Protein found in insect blood that helps power pests' immune responses
Tuesday, Oct. 14, 2014
MANHATTAN — Pest insects may be sickened to learn to that researchers at Kansas State University have discovered a genetic mechanism that helps compromise their immune system.
Michael Kanost, university distinguished professor of biochemistry and molecular biophysics, led a study by Kansas State University researchers that looked at how protein molecules in the blood of insects function in insects' immune system. Insects use proteins that bind to the surface of pathogens to detect infections in their body.
"For example, when a mosquito transmits a pathogen like malaria, the parasite that causes the disease spends part of its life in the mosquito's blood," Kanost said. "It is often recognized by a genetic mechanism in the mosquito's immune system, which kills the parasite. This process is important in fully understanding how insects transmit diseases and how their immune system interacts with the pathogens they are transmitting so that we can disrupt it."

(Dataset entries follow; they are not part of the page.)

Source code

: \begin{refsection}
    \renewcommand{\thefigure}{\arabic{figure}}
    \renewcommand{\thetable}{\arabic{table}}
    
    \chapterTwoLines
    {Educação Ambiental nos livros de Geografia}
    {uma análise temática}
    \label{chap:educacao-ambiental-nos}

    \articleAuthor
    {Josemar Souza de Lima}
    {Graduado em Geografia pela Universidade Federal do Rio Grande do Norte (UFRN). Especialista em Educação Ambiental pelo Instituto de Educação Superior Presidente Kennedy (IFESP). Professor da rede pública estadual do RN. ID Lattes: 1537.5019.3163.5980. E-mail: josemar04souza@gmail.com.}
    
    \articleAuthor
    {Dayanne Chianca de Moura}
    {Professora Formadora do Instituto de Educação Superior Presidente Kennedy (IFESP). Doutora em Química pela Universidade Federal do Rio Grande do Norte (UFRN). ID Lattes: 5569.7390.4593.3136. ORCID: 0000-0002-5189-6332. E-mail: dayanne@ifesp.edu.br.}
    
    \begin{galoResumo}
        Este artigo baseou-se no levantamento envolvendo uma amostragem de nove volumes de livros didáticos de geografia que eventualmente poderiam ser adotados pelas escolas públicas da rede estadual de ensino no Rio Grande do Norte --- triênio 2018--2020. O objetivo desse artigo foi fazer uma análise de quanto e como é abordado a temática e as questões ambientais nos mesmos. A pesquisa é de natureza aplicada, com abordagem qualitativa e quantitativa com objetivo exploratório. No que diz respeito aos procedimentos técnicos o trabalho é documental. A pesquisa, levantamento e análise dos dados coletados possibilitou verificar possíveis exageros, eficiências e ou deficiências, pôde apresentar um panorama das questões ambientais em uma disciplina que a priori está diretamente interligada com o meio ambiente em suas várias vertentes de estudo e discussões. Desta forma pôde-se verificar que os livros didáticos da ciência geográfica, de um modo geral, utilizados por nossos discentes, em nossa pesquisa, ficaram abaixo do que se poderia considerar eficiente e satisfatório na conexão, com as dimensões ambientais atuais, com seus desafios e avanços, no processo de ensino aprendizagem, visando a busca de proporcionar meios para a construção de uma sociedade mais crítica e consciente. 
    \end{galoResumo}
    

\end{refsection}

Researchers studied a protein called beta-1,3-glucan recognition protein, or GRP, from the blood of a caterpillar. They found that the GRP protein binds to a carbohydrate present in the cell wall of fungi known as beta-1,3-glucan. The GRP molecules bound to this carbohydrate, then assemble to form a larger complex of proteins. This protein complex on the surface of the pathogen may form a platform for attracting and activating other proteins from the blood, triggering immune responses that help kill pathogens in an insect's blood.
The findings may lead to new ways to control disease transmission from insects to humans and animals, as well as new methods for biocontrol of agricultural insect pests. It also sheds new light on how immune systems in organisms have evolved.
The study, "Self-association of an Insect Beta-1,3-Glucan Recognition Protein Upon Binding Laminarin Stimulates Prophenoloxidase Activation as an Innate Immune Response," was recently published in the Journal of Biological Chemistry.
The research team included Daisuke Takahashi, research associate, who conducted a majority of the experiments in Kanost's lab; Ramaswamy Krishnamoorthi, associate professor of biochemistry and bimolecular physics; Huaien Dai, a doctoral graduate; and former faculty member Yasuaki Hiromasa.
The team's study revolved around the tobacco hornworm. The insect's immune system has been studied by Kanost and others for more than 30 years.
Building on the decades of research on the tobacco hornworm's immune system, researchers concentrated on particular molecules in the blood that form pathways in which one molecule activates another molecule, leading to production of chemicals that kill pathogens.
Researchers used a variety of biochemical and biophysical experiments to understand how the protein molecules assemble on the surface of the pathogen. They found that clusters of five GRP protein molecules bind to a polysaccharide, a type of carbohydrate — beta-1,3-glucan in this case — along a larger carbohydrate molecule that makes a cell wall. Their work identified the spatial orientation of the GRP proteins in the cluster and showed that the protein-carbohydrate complexes stimulate an immune response in the caterpillar.
Understanding how the biochemical mechanism activates the immune system may enable scientists to disrupt the process, Kanost said. This could reduce insects' ability to transmit diseases to humans and animals.
It may also lead to new biocontrol of pest insects, as exploiting the mechanism could weaken and even turn off insects' immune system.
"There are fungal pathogens that are used to kill insect pests but that are harmless to humans," Kanost said. "If we understand how insect immune response fights off fungal infections, that might lead to better ways to use microbial control on the insects."
The National Institutes of Health funded the study.